UH Researchers Help Archaeologists Find the Remains of a Maya Megalopolis

Airborne LiDAR Uncovered the Ruins of Tens of Thousands of Structures in Guatemalan Forest

Archaeologists and adventure junkies are buzzing about the announcement of previously unknown ruins of a complex Maya settlement hidden for centuries amidst the jungles of Guatemala.

Researchers at the National Center for Airborne Laser Mapping, or NCALM, say the discovery of tens of thousands Maya structures (temples and houses), sophisticated agricultural systems and other human-made features and a huge increase in population estimates wasn’t the result of luck or technological voodoo. It was instead the latest research-based reporting using airborne light detection and ranging technology, or LiDAR.

The findings, described in a documentary set to air on the National Geographic television channel Tuesday, offer a vivid illustration of the way in which LiDAR has expanded the discipline of archaeology, providing a birds-eye view of ancient sites that are far more difficult to survey on the ground.

NCALM is based at the University of Houston and jointly operated by UH and the University of California at Berkeley.

Portions of the ruins showcased in “Lost Treasures of the Maya Snake Kings” had already been documented by archaeologists when the Guatemalan cultural and environmental nongovernmental organization Fundación Patrimonio Cultural y Natural Maya, or PACUNM, contracted with NCALM to map the region in 2016.

But previous explorations had found only pieces of the puzzle. “Archaeologists were working on the ground in the summers, kilometer by kilometer,” said NCALM Director Ramesh Shrestha. “If the work had continued in the classical archaeological method, they would not have finished in their lifetimes.”

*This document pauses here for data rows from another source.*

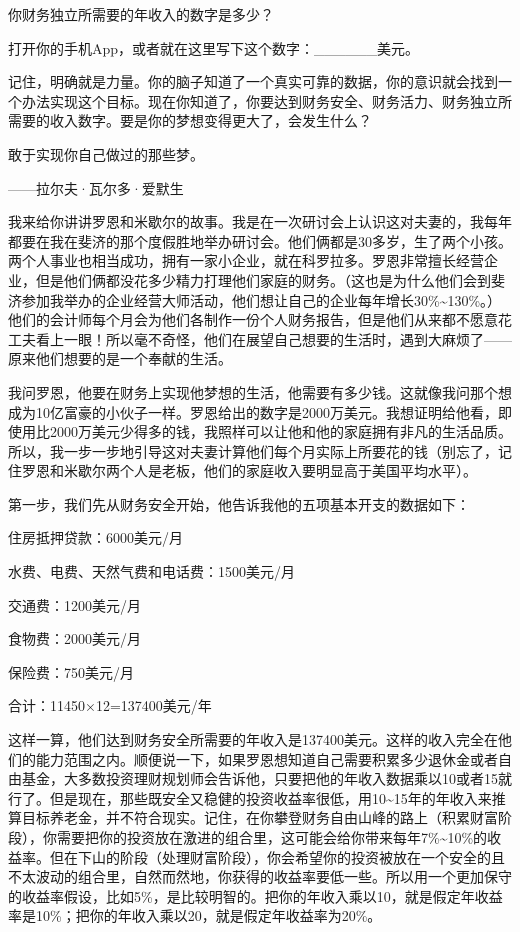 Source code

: 你财务独立所需要的年收入的数字是多少？

打开你的手机App，或者就在这里写下这个数字：\_\_\_\_\_\_美元。

记住，明确就是力量。你的脑子知道了一个真实可靠的数据，你的意识就会找到一个办法实现这个目标。现在你知道了，你要达到财务安全、财务活力、财务独立所需要的收入数字。要是你的梦想变得更大了，会发生什么？

\begin{BookQuote}
敢于实现你自己做过的那些梦。

\hfill ——拉尔夫·瓦尔多·爱默生
\end{BookQuote}

我来给你讲讲罗恩和米歇尔的故事。我是在一次研讨会上认识这对夫妻的，我每年都要在我在斐济的那个度假胜地举办研讨会。他们俩都是30多岁，生了两个小孩。两个人事业也相当成功，拥有一家小企业，就在科罗拉多。罗恩非常擅长经营企业，但是他们俩都没花多少精力打理他们家庭的财务。（这也是为什么他们会到斐济参加我举办的企业经营大师活动，他们想让自己的企业每年增长30\%\textasciitilde{}130\%。）他们的会计师每个月会为他们各制作一份个人财务报告，但是他们从来都不愿意花工夫看上一眼！所以毫不奇怪，他们在展望自己想要的生活时，遇到大麻烦了——原来他们想要的是一个奉献的生活。

我问罗恩，他要在财务上实现他梦想的生活，他需要有多少钱。这就像我问那个想成为10亿富豪的小伙子一样。罗恩给出的数字是2000万美元。我想证明给他看，即使用比2000万美元少得多的钱，我照样可以让他和他的家庭拥有非凡的生活品质。所以，我一步一步地引导这对夫妻计算他们每个月实际上所要花的钱（别忘了，记住罗恩和米歇尔两个人是老板，他们的家庭收入要明显高于美国平均水平）。

第一步，我们先从财务安全开始，他告诉我他的五项基本开支的数据如下：

住房抵押贷款：6000美元/月

水费、电费、天然气费和电话费：1500美元/月

交通费：1200美元/月

食物费：2000美元/月

保险费：750美元/月

合计：11450×12=137400美元/年

这样一算，他们达到财务安全所需要的年收入是137400美元。这样的收入完全在他们的能力范围之内。顺便说一下，如果罗恩想知道自己需要积累多少退休金或者自由基金，大多数投资理财规划师会告诉他，只要把他的年收入数据乘以10或者15就行了。但是现在，那些既安全又稳健的投资收益率很低，用10\textasciitilde{}15年的年收入来推算目标养老金，并不符合现实。记住，在你攀登财务自由山峰的路上（积累财富阶段），你需要把你的投资放在激进的组合里，这可能会给你带来每年7\%\textasciitilde{}10\%的收益率。但在下山的阶段（处理财富阶段），你会希望你的投资被放在一个安全的且不太波动的组合里，自然而然地，你获得的收益率要低一些。所以用一个更加保守的收益率假设，比如5\%，是比较明智的。把你的年收入乘以10，就是假定年收益率是10\%；把你的年收入乘以20，就是假定年收益率为20\%。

LiDAR provided a fast and far more comprehensive view.

Airborne LiDAR is a remote sensing technology used to produce high resolution three-dimensional maps using lasers. It works by firing hundreds of thousands of laser pulses per second from an aircraft flying at a relatively low altitude; a timing device measures the round-trip travel time, using that information to create detailed topographical maps.

It is used in a variety of applications, including archaeology, charting land erosion, mapping the sea floor and identifying levees in danger of failing. NCALM provides research-quality data for a variety of governments, agencies, scientists and private users.

The work in Guatemala wasn’t NCALM’s first archaeological survey; Bill Carter, chief research scientist and co-principal investigator for the center, said the center has provided archaeological data for about  20 other areas in Mexico and Central America since 2009.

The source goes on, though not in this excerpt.